Необыкновенные москвичи
Шрифт:
Николай устал стоять и опустился на корточки. В темноте было слышно — бойцы хрустели сухарями, жевали; булькала жидкость, выливавшаяся из фляжек.
— Умял консервы, Рябышев? — прозвучал саркастический голос Кулагина.
— Нет еще, — невнятно, видимо с полным ртом, отозвался солдат.
— Ничего, питайся... Запоминай вкус. На том свете не дадут таких, — сказал Кулагин.
— Ну, чего... чего цепляешься? — давясь, прохрипел Рябышев.
— Чудак, для твоей пользы говорю.
Николай слабел от тоски и одиночества. Неожиданно для самого себя юноша беззвучно
— Ох и достанется нам! — снова услышал он недобрый голос Кулагина. — В такую мокрель наступать вздумали.
— Содержательный день предвидится, — произнес глуховатый бас, принадлежавший малознакомому солдату со странной фамилией Двоеглазов.
— Ничего не достанется, — звенящим голосом заговорил Уланов. Губы его стали солеными, он облизнул их.
— Москвич! И ты здесь? — сказал Кулагин.
— Ничего не достанется, — повторил Николай. — Зачем панику разводить?
Он и сам был взволнован неожиданной быстротой, с которой очутился на передовых позициях. В глубине души он чувствовал себя обманутым обстоятельствами, и лишь самолюбие не позволяло ему признаться в этом.
— Какая тут паника? Застрянем в грязи, вот и все, — проговорил Кулагин.
— Кому интересно застревать, тот, конечно, застрянет, — перебил Николай. Не видя Кулагина, он мог не скрывать своих слез, только голос его дрожал, готовый сорваться. — А кто понимает, что враги топчут родную землю, что родина в опасности, тот застревать не станет.
— Ты кому это говоришь? — пробормотал, как будто удивившись, Кулагин.
— Очень правильно, что мы наступаем! — всхлипнув, закричал Николай. — Ни минуты нельзя терять, когда подумаешь, что там творится... в Смоленске, в Минске... Немцев надо гнать, гнать безостановочно... А рассиживаться мы после войны будем.

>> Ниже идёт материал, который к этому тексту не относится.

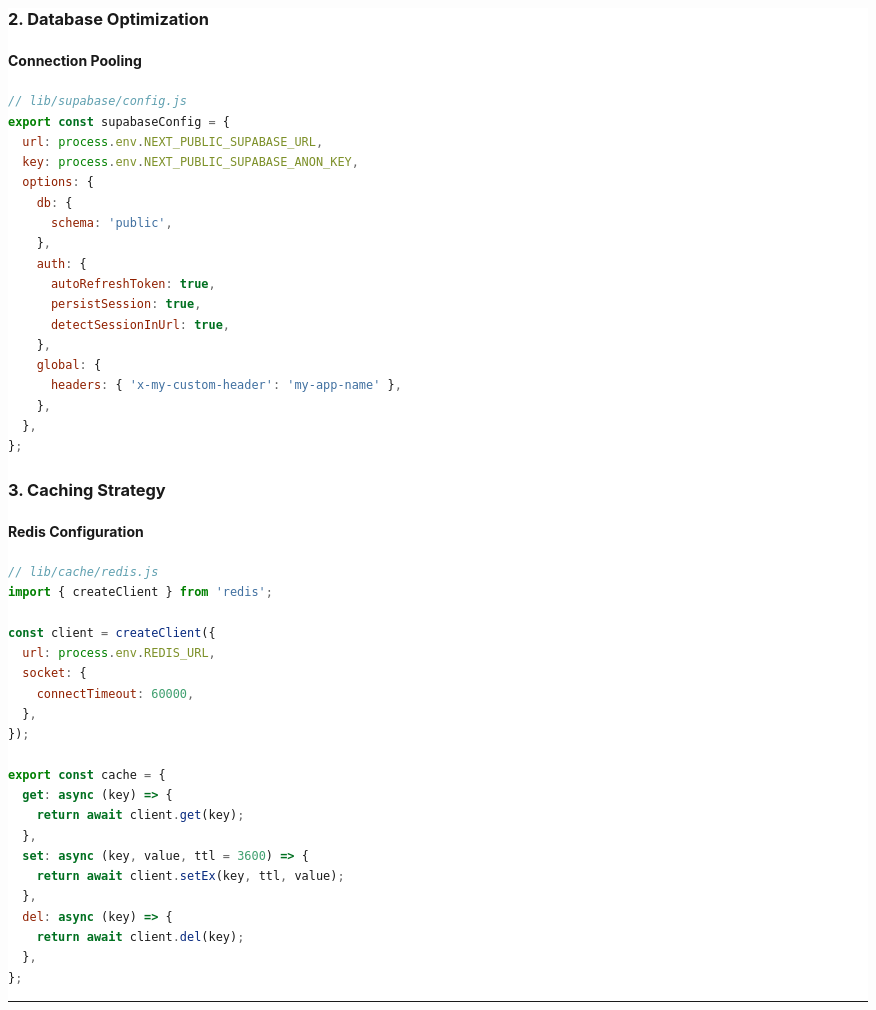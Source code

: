 ### 2. Database Optimization

#### Connection Pooling
```javascript
// lib/supabase/config.js
export const supabaseConfig = {
  url: process.env.NEXT_PUBLIC_SUPABASE_URL,
  key: process.env.NEXT_PUBLIC_SUPABASE_ANON_KEY,
  options: {
    db: {
      schema: 'public',
    },
    auth: {
      autoRefreshToken: true,
      persistSession: true,
      detectSessionInUrl: true,
    },
    global: {
      headers: { 'x-my-custom-header': 'my-app-name' },
    },
  },
};
```

### 3. Caching Strategy

#### Redis Configuration
```javascript
// lib/cache/redis.js
import { createClient } from 'redis';

const client = createClient({
  url: process.env.REDIS_URL,
  socket: {
    connectTimeout: 60000,
  },
});

export const cache = {
  get: async (key) => {
    return await client.get(key);
  },
  set: async (key, value, ttl = 3600) => {
    return await client.setEx(key, ttl, value);
  },
  del: async (key) => {
    return await client.del(key);
  },
};
```

---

— Не кричи. Услышать нас могут, — сказал Двоеглазов.
— Ох, я забыл! — прошептал Николай, пораженный тем, что враги находились так близко от него. Несколько секунд он испуганно прислушивался..
«Господи, зачем я все это говорил! — подумал вдруг он. — Как будто бойцы не понимают... Завтра многих уже не будет».

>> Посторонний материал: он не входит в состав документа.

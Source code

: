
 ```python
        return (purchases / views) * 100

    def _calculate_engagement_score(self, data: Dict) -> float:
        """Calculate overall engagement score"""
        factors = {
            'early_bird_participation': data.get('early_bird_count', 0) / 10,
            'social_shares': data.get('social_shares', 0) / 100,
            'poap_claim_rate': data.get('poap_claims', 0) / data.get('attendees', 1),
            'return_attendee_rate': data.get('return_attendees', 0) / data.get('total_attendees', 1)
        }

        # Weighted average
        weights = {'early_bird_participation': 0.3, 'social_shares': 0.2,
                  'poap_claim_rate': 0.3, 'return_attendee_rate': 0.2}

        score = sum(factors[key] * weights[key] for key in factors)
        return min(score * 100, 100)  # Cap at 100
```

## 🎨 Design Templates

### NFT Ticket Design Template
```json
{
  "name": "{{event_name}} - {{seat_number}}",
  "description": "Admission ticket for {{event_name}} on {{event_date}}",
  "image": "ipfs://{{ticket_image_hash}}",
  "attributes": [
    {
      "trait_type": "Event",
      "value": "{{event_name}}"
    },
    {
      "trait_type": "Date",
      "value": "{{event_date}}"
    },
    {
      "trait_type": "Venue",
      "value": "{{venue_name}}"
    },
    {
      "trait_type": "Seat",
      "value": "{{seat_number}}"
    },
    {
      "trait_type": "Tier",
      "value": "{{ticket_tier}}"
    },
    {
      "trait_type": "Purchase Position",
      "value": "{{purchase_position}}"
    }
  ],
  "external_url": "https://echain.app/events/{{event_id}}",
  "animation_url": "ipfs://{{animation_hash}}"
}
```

Но Николай спорил не столько с Кулагиным, сколько с вероломной судьбой. Испытания, выпавшие на его долю, были слишком тяжелы, и со страстным отчаянием он защищал то, что облагораживало их.
Установилось недолгое молчание. Слышались чьи-то чавкающие шаги; стучали по плащ-палаткам капли, падавшие с ветвей.
— Вот я увижу, как ты их гнать будешь! — со злостью сказал Кулагин.
«Увидишь... Все увидят...» — мысленно отвечал Николай, огорченный, пристыженный, готовый героически умереть сейчас, сию минуту.
— А меня учить нечего, — продолжал Кулагин, — я тоже всякие слова говорить умею.
— Перестань, — прогудел Двоеглазов.
— Чего он лезет? Сам наклал полные штаны, а других агитирует.
«Пусть говорит, пусть... Завтра все увидят, все узнают...» — твердил Николай. Он чувствовал себя отвергнутым товарищами, но решимость завтра же оправдаться в их глазах несколько успокоила его. Глаза его
«А я вот не могу спать», — подумал Уланов. Он облокотился на мешок и положил на руку голову. Сырой винный запах гниющих листьев поднимался от земли.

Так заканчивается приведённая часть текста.